Il Santo Rosario
back
Settembre

1. L'orazione purifica l'anima... Le lacrime della vedova non scendono forse sulle sue guance, e il suo grido non si alza forse contro chi gliele fa versare? E dalle sue guance salgono fino al cielo, e il Signore che esaudisce, certamente non si diletterà di esse. Chi adora Dio sarà accolto con benevolenza, e la sua supplica giungerà fino alle nubi. La preghiera di chi si umilia penetrerà i cieli.

2. Ricordati che ci sono tre specie di orazione: l'orazione mentale, quella vocale e quella manuale.
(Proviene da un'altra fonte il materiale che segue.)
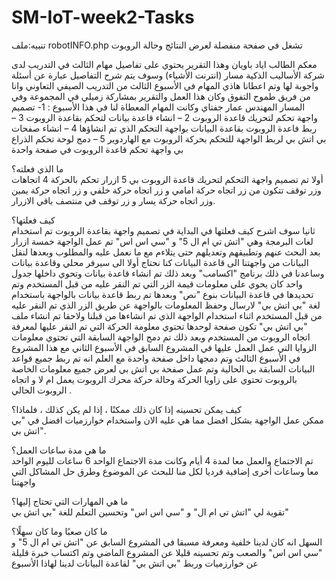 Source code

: # SM-IoT-week2-Tasks

تنبيه:ملف robotINFO.php تشغل في صفحة منفصلة لعرض النتائج وحالة الروبوت 


معكم الطالب اياد باويان وهذا التقرير يحتوي على تفاصيل مهام الثالث في التدريب لدى شركة الأساليب الذكية مسار (انترنت الأشياء) وسوف يتم شرح التفاصيل عبارة عن أسئلة واجوبة لها وتم اعطانا هاذي المهام في الأسبوع الثالث من التدريب الصيفي التعاوني وانا من فريق طموح التفوق وكان هذا العمل والتقرير بمشاركة زميلي في المجموعة وفي المسار المهندس عمار جفتاي وكانت المهام المعطاة لنا في هذا الأسبوع : 1- تصميم واجهة تحكم لتحريك قاعدة الروبوت 2 – انشاء قاعدة بيانات لتحكم بقاعدة الروبوت 3 – ربط فاعدة الروبوت بقاعدة البيانات بواجهة التحكم الذي تم انشاؤها 4 – انشاء صفحات بي اتش بي لربط الواجهة للتحكم بحركة الروبوت مع الهاردوير 5 – دمج لوحة تحكم الذراع بي واجهة تحكم قاعدة الروبوت في صفحة واحدة
 
ما الذي فعلته؟   
أولا تم تصميم واجهة التحكم لتحريك قاعدة الروبوت بي 5 ازرار تحكم بالحركة 4 اتجاهات وزر توقف تتكون من زر  اتجاه حركة امامي و زر اتجاه حركة خلفي و زر اتجاه حركة يمين وزر اتجاه حركة يسار و زر توقف في منتصف باقي الازرار.
 
كيف فعلتها؟   
ثانيا سوف اشرح كيف فعلتها في البداية في تصميم واجهة بقاعدة الروبوت تم استخدام لغات البرمجة وهي "اتش تي ام ال 5" و "سي اس اس"  تم عمل الواجهة خمسة ازرار  بعد البحث عنهم وتطبيقهم وتعديلهم حتى يتلاءم مع ما نعمل عليه والمطلوب وبعدها لنقل البيانات من واجهتنا الى قاعدة البيانات كنا نحتاج أولا الى سيرفر محلي وقاعدة بيانات وساعدنا في ذلك برنامج "اكسامب"  وبعد ذلك تم انشاء قاعدة بيانات وتحوي داخلها جدول واحد كان يحوي على معلومات قيمة الزر التي تم النقر عليه من قبل المستخدم وتم تحديدها في قاعدة البيانات بنوع "نص" وبعدها تم ربط قاعدة بيانات بالواجهة باستخدام لغة "بي اتش بي"  لارسال وحفظ المعلومات بالواجهة عن طريق الزر الذي تم النقر عليه من قبل المستخدم اثناء استخدام الواجهة الذي تم انشاءها من قبلنا  ولاحقا تم انشاء ملف "بي اتش بي"  تكون صفحة لوحدها تحتوي معلومة الحركة التي تم النقر عليها لمعرفة اتجاه الروبوت من المستخدم وبعد ذلك تم دمج الواجهة السابقة التي تحتوي معلومات الزوايا التي عمل العمل عليها في المشروع السابق في الأسبوع الثاني مع هذا المشروع في الأسبوع الثالث وتم دمجها داخل صفحة واحدة مع العلم انه تم ربط جميع قواعد البيانات السابقة بي الحالية وتم عمل صفحة بي اتش بي لعرض جميع معلومات الخاصة بالروبوت تحتوي على زاويا الحركة وحالة حركة محرك الروبوت يعمل ام لا و اتجاه الروبوت الحالي .
 
كيف يمكن تحسينه إذا كان ذلك ممكنًا ، إذا لم يكن كذلك ، فلماذا؟  
ممكن عمل الواجهة بشكل افضل مما هي عليه الان واستخدام خوارزميات افضل في "بي اتش بي". 

ما هي مدة ساعات العمل؟  
تم الاجتماع والعمل معا لمدة 4 أيام وكانت مدة الاجتماع الواحد 6 ساعات لليوم الواحد معا وساعات أخرى إضافية فرديا لكل منا للبحث عن الموضوع وطرق حل المشاكل التي واجهتنا 
 
ما هي المهارات التي تحتاج إليها؟  
تقوية لي "اتش تي ام ال" و "سي اس اس" وتحسين التعلم للغة "بي اتش بي" 
 
ما كان صعبًا وما كان سهلًا؟   
السهل انه كان لدينا خلفية ومعرفة مسبقا في المشروع السابق عن "اتش تي ام ال 5" و "سي اس اس" والصعب وتم تحسينه قليلا عن المشروع الماضي وتم اكتساب خبرة قليلة عن خوارزميات وربط "بي اتش بي" لقاعدة البيانات لدينا لهاذا الأسبوع
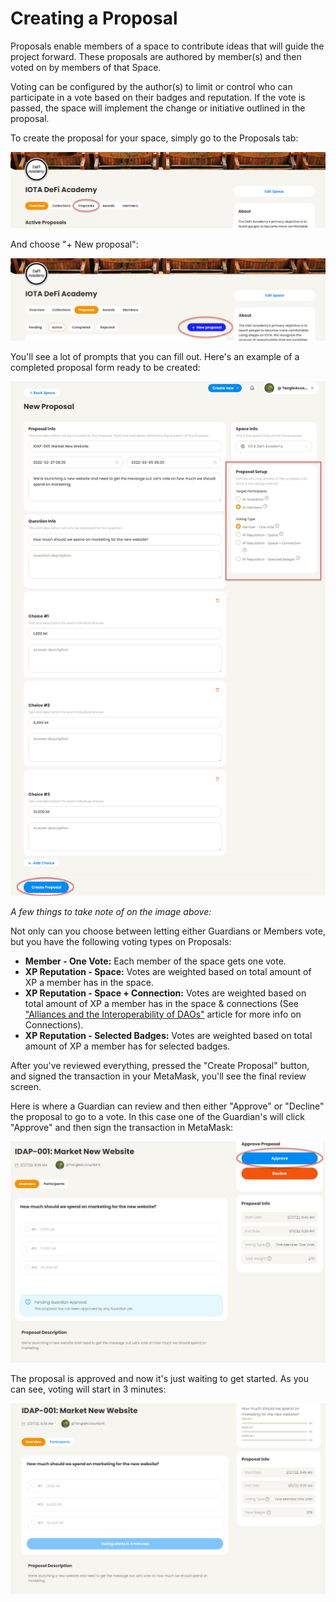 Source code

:# Creating a Proposal

Proposals enable members of a space to contribute ideas that will guide the project forward. These proposals are authored by member(s) and then voted on by members of that Space.

Voting can be configured by the author(s) to limit or control who can participate in a vote based on their badges and reputation. If the vote is passed, the space will implement the change or initiative outlined in the proposal.



To create the proposal for your space, simply go to the Proposals tab:

![](<../.gitbook/assets/image (29).png>)

And choose "+ New proposal":

![](<../.gitbook/assets/image (13).png>)

You'll see a lot of prompts that you can fill out. Here's an example of a completed proposal form ready to be created:

![](<../.gitbook/assets/image (21).png>)

_A few things to take note of on the image above:_

Not only can you choose between letting either Guardians or Members vote, but you have the following voting types on Proposals:

* **Member - One Vote:** Each member of the space gets one vote.
* **XP Reputation - Space:** Votes are weighted based on total amount of XP a member has in the space.
* **XP Reputation - Space + Connection:** Votes are weighted based on total amount of XP a member has in the space & connections (See ["Alliances and the Interoperability of DAOs"](https://soonlabs.medium.com/alliances-and-the-interoperability-of-daos-73c7c010b037) article for more info on Connections).
* **XP Reputation - Selected Badges:** Votes are weighted based on total amount of XP a member has for selected badges.

After you've reviewed everything, pressed the "Create Proposal" button, and signed the transaction in your MetaMask, you'll see the final review screen.

Here is where a Guardian can review and then either "Approve" or "Decline" the proposal to go to a vote. In this case one of the Guardian's will click "Approve" and then sign the transaction in MetaMask:

![](<../.gitbook/assets/image (27).png>)

The proposal is approved and now it's just waiting to get started. As you can see, voting will start in 3 minutes:

![](<../.gitbook/assets/image (19).png>)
Della prima è scritto: "L'orazione di colui che si umilia penetra i cieli" (Sir 35,21).
Della seconda parla il Salmo 87,3: "La mia orazione entri al tuo cospetto". Sulla terza l'apostolo Paolo dice: "Pregate senza interruzione" (1Ts 5,17). Non cessa mai di pregare, colui che non cessa mai di compiere il bene.

3. Come Dio è il principio di tutte le cose, così la carità, virtù fondamentale, si deve conquistare prima di tutte le altre; e se sarà reciproca e costante, coprirà tutto il cumulo dei peccati. La carità deve essere vicendevole, cioè reciproca e fatta in comune; dev'essere continua: non deve cioè mai mancare, né quando le cose vanno male, né quando vanno bene, ma essere incessante e perseverare sino alla fine.

4. Chi predica la verità, professa Cristo. Chi invece nella predicazione tace la verità, rinnega Cristo. La verità genera l'odio e quindi alcuni, per non incorrere nell'odio di certe persone, si coprono la bocca con il velo del silenzio; ma non è lecito rinunciare alla verità per timore dello scandalo.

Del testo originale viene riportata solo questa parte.